* EXERCISE INSTRUCTIONS
For the data that follows, give the number of lines in which "each" appears. Add nothing to it.
EXTRACTED ENTRIES Block Start
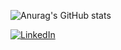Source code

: ![Anurag's GitHub stats](https://github-readme-stats.vercel.app/api?username=carlosdanielcabral&show_icons=true)

<a href="[https://www.linkedin.com/in/carlos-daniel-cabral/]"><img alt="LinkedIn" src="https://img.shields.io/badge/LinkedIn-0077B5?style=for-the-badge&logo=linkedin&logoColor=white" /></a>
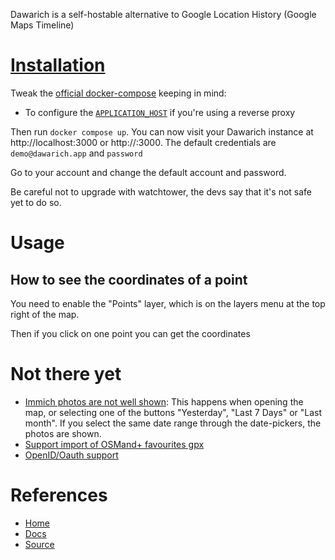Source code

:Dawarich is a self-hostable alternative to Google Location History (Google Maps Timeline)

# [Installation](https://dawarich.app/docs/intro/#setup-your-dawarich-instance)

Tweak the [official docker-compose](https://github.com/Freika/dawarich/blob/master/docker/docker-compose.yml) keeping in mind:

- To configure the [`APPLICATION_HOST`](https://dawarich.app/docs/tutorials/reverse-proxy) if you're using a reverse proxy

Then run `docker compose up`. You can now visit your Dawarich instance at http://localhost:3000 or http://<your-server-ip>:3000. The default credentials are `demo@dawarich.app` and `password`

Go to your account and change the default account and password.

Be careful not to upgrade with watchtower, the devs say that it's not safe yet to do so.

# Usage

## How to see the coordinates of a point

You need to enable the "Points" layer, which is on the layers menu at the top right of the map.

Then if you click on one point you can get the coordinates

# Not there yet

- [Immich photos are not well shown](https://github.com/Freika/dawarich/issues/1071): This happens when opening the map, or selecting one of the buttons "Yesterday", "Last 7 Days" or "Last month". If you select the same date range through the date-pickers, the photos are shown.
- [Support import of OSMand+ favourites gpx](https://github.com/Freika/dawarich/issues/1261)
- [OpenID/Oauth support](https://github.com/Freika/dawarich/issues/65)

# References

- [Home](https://dawarich.app/)
- [Docs](https://dawarich.app/docs/intro/)
- [Source](https://github.com/Freika/dawarich)
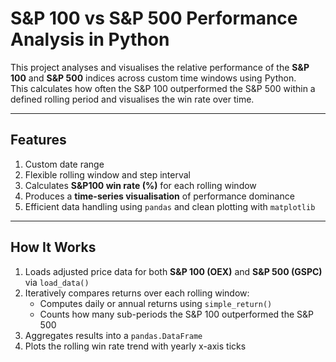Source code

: # S&P 100 vs S&P 500 Performance Analysis in Python

This project analyses and visualises the relative performance of the **S&P 100** and **S&P 500** indices across custom time windows using Python.  
This calculates how often the S&P 100 outperformed the S&P 500 within a defined rolling period and visualises the win rate over time.

---

## Features
1. Custom date range
2. Flexible rolling window and step interval
3. Calculates **S&P100 win rate (%)** for each rolling window  
4. Produces a **time-series visualisation** of performance dominance
5. Efficient data handling using `pandas` and clean plotting with `matplotlib`

---

## How It Works
1. Loads adjusted price data for both **S&P 100 (OEX)** and **S&P 500 (GSPC)** via `load_data()`  
2. Iteratively compares returns over each rolling window:
   - Computes daily or annual returns using `simple_return()`
   - Counts how many sub-periods the S&P 100 outperformed the S&P 500
3. Aggregates results into a `pandas.DataFrame`
4. Plots the rolling win rate trend with yearly x-axis ticks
EXTRACTED ENTRIES Block End
* YOUR RESPONSE
2